In these records, how many lines contain "their"? Please reply with the number only.

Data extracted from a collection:
= Beginning of Section =

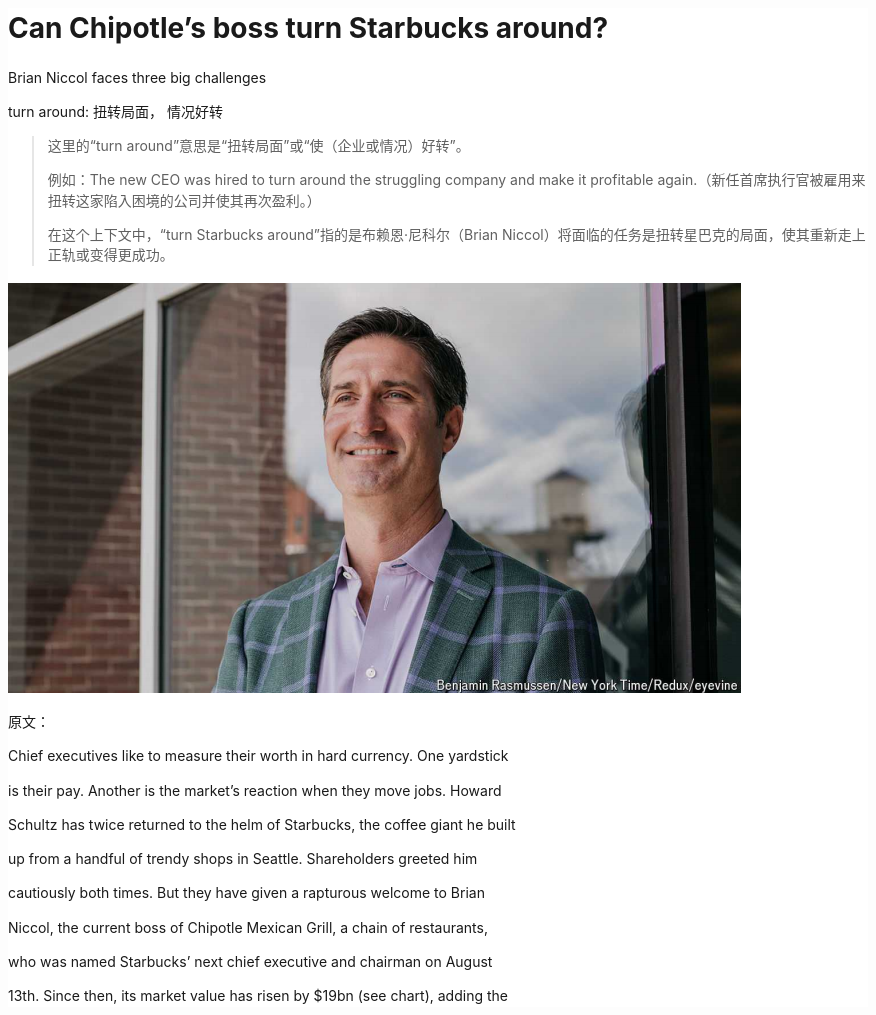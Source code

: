 # Can Chipotle’s boss turn Starbucks around?

Brian Niccol faces three big challenges

turn around: 扭转局面， 情况好转

>
>这里的“turn around”意思是“扭转局面”或“使（企业或情况）好转”。
>
>例如：The new CEO was hired to turn around the struggling company and make it profitable again.（新任首席执行官被雇用来扭转这家陷入困境的公司并使其再次盈利。）
>
>在这个上下文中，“turn Starbucks around”指的是布赖恩·尼科尔（Brian Niccol）将面临的任务是扭转星巴克的局面，使其重新走上正轨或变得更成功。

![image-20240818142923041](./assets/image-20240818142923041.png)



原文：

Chief executives like to measure their worth in hard currency. One yardstick

is their pay. Another is the market’s reaction when they move jobs. Howard

Schultz has twice returned to the helm of Starbucks, the coffee giant he built

up from a handful of trendy shops in Seattle. Shareholders greeted him

cautiously both times. But they have given a rapturous welcome to Brian

Niccol, the current boss of Chipotle Mexican Grill, a chain of restaurants,

who was named Starbucks’ next chief executive and chairman on August

13th. Since then, its market value has risen by $19bn (see chart), adding the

= End of Section =

- **Output for this exercise**: 2